Central limit theorems for the derivatives of self-intersection local time for $d$-dimensional Brownian motion

TL;DR

This paper establishes central limit theorems for derivatives of self-intersection local time of d-dimensional Brownian motion, providing a complete answer to a conjecture and analyzing Wiener chaos components.

Contribution

It proves CLTs for derivatives of self-intersection local time in various dimensions and derivatives, confirming a conjecture and extending understanding of these stochastic processes.

Findings

CLTs hold for derivatives when renormalized appropriately in 2D and higher dimensions.

Complete resolution of Markowsky's conjecture from 2012.
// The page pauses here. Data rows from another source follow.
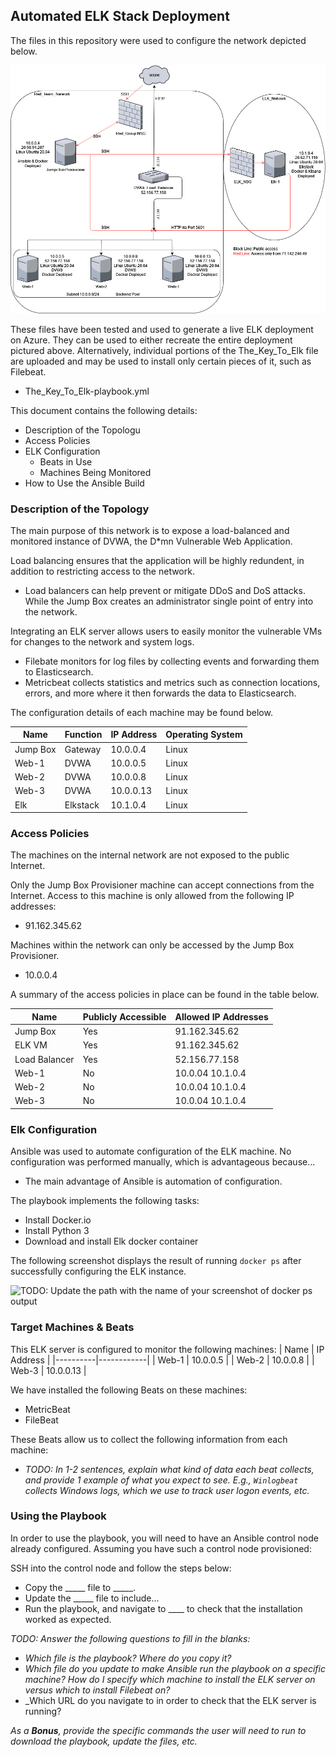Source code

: ## Automated ELK Stack Deployment

The files in this repository were used to configure the network depicted below.

![TODO: Update the path with the name of your diagram](https://github.com/trevorkey/TheKeyToElk/blob/master/Diagrams/KeyToElk_Diagram.jpg)

These files have been tested and used to generate a live ELK deployment on Azure. They can be used to either recreate the entire deployment pictured above. Alternatively, individual portions of the The_Key_To_Elk file are uploaded and may be used to install only certain pieces of it, such as Filebeat.

  - The_Key_To_Elk-playbook.yml

This document contains the following details:
- Description of the Topologu
- Access Policies
- ELK Configuration
  - Beats in Use
  - Machines Being Monitored
- How to Use the Ansible Build


### Description of the Topology

The main purpose of this network is to expose a load-balanced and monitored instance of DVWA, the D*mn Vulnerable Web Application.

Load balancing ensures that the application will be highly redundent, in addition to restricting access to the network.
- Load balancers can help prevent or mitigate DDoS and DoS attacks. While the Jump Box creates an administrator single point of entry into the network. 

Integrating an ELK server allows users to easily monitor the vulnerable VMs for changes to the network and system logs.
- Filebate monitors for log files by collecting events and forwarding them to Elasticsearch. 
- Metricbeat collects statistics and metrics such as connection locations, errors, and more where it then forwards the data to Elasticsearch. 

The configuration details of each machine may be found below.

| Name     | Function  | IP Address  | Operating System |
|----------|-----------|-------------|------------------|
| Jump Box | Gateway   | 10.0.0.4    | Linux            |
| Web-1    | DVWA      | 10.0.0.5    | Linux            |
| Web-2    | DVWA      | 10.0.0.8    | Linux            |
| Web-3    | DVWA      | 10.0.0.13   | Linux            |
| Elk      | Elkstack  | 10.1.0.4    | Linux            |

### Access Policies

The machines on the internal network are not exposed to the public Internet. 

Only the Jump Box Provisioner machine can accept connections from the Internet. Access to this machine is only allowed from the following IP addresses:
- 91.162.345.62

Machines within the network can only be accessed by the Jump Box Provisioner.
- 10.0.0.4

A summary of the access policies in place can be found in the table below.

| Name          | Publicly Accessible | Allowed IP Addresses |
|---------------|---------------------|----------------------|
| Jump Box      | Yes                 | 91.162.345.62        |
| ELK VM        | Yes                 | 91.162.345.62        |
| Load Balancer | Yes                 | 52.156.77.158        |
| Web-1         | No                  | 10.0.04 10.1.0.4     |
| Web-2         | No                  | 10.0.04 10.1.0.4     |
| Web-3         | No                  | 10.0.04 10.1.0.4     |

### Elk Configuration

Ansible was used to automate configuration of the ELK machine. No configuration was performed manually, which is advantageous because...
- The main advantage of Ansible is automation of configuration. 

The playbook implements the following tasks:
- Install Docker.io
- Install Python 3
- Download and install Elk docker container

The following screenshot displays the result of running `docker ps` after successfully configuring the ELK instance.

![TODO: Update the path with the name of your screenshot of docker ps output](Images/docker_ps_output.png)

### Target Machines & Beats
This ELK server is configured to monitor the following machines:
| Name     | IP Address |
|----------|------------|
| Web-1    | 10.0.0.5   |
| Web-2    | 10.0.0.8   |
| Web-3    | 10.0.0.13  |

We have installed the following Beats on these machines:
- MetricBeat
- FileBeat

These Beats allow us to collect the following information from each machine:
- _TODO: In 1-2 sentences, explain what kind of data each beat collects, and provide 1 example of what you expect to see. E.g., `Winlogbeat` collects Windows logs, which we use to track user logon events, etc._

### Using the Playbook
In order to use the playbook, you will need to have an Ansible control node already configured. Assuming you have such a control node provisioned: 

SSH into the control node and follow the steps below:
- Copy the _____ file to _____.
- Update the _____ file to include...
- Run the playbook, and navigate to ____ to check that the installation worked as expected.

_TODO: Answer the following questions to fill in the blanks:_
- _Which file is the playbook? Where do you copy it?_
- _Which file do you update to make Ansible run the playbook on a specific machine? How do I specify which machine to install the ELK server on versus which to install Filebeat on?_
- _Which URL do you navigate to in order to check that the ELK server is running?

_As a **Bonus**, provide the specific commands the user will need to run to download the playbook, update the files, etc._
Wiener chaos components also satisfy CLTs under suitable normalization.

Abstract

Let $\{B_t,t\geq0\}$ be a d-dimensional Brownian motion. We prove that the approximation of the higher derivative of renormalized self-intersection local time $$ \int_{0}^{1}\int_{0}^{s}\left(p^{(|k|)}_{d,\epsilon}(B_{s}-B_{r})-E[p^{(|k|)}_{d,\epsilon}(B_{s}-B_{r})]\right)drds, $$ where the multiindex $k=(k_{1},\cdots,k_{d})$, $ p_{d,\epsilon}^{(|k|)}(x_1,x_2,\cdots,x_d):=\partial^{k_1}_{x_1}\partial^{k_2}_{x_2}$ $\cdots\partial^{k_d}_{x_d}p_{d,\epsilon}(x_1,x_2,\cdots,x_d)$ and $p_{d,\epsilon}(x)=\frac{1}{(2\pi\epsilon)^{d/2}}e^{-\frac{|x|^{2}}{2\epsilon}}, x\in\mathbb{R}^d$, satisfies the central limit theorems when renormalized by $(\log\frac{1}{\epsilon})^{-1}$ in the case $d=2$, $|k|=1$ and by $\epsilon^{\frac{d+|k|-3}{2}}$ in the case $d\geq 3$, $|k|\geq 1$, which gives a complete answer to the conjecture of Markowsky [In S\'{e}minaire de Probabiliti\'{e}s \uppercase\expandafter{\romannumeral10\romannumeral50\romannumeral4} (2012) 141-148 Springer]. We as well prove that its m-th Wiener chaotic component satisfies the central limit theorems when renormalized by a multiplicative factor in different cases.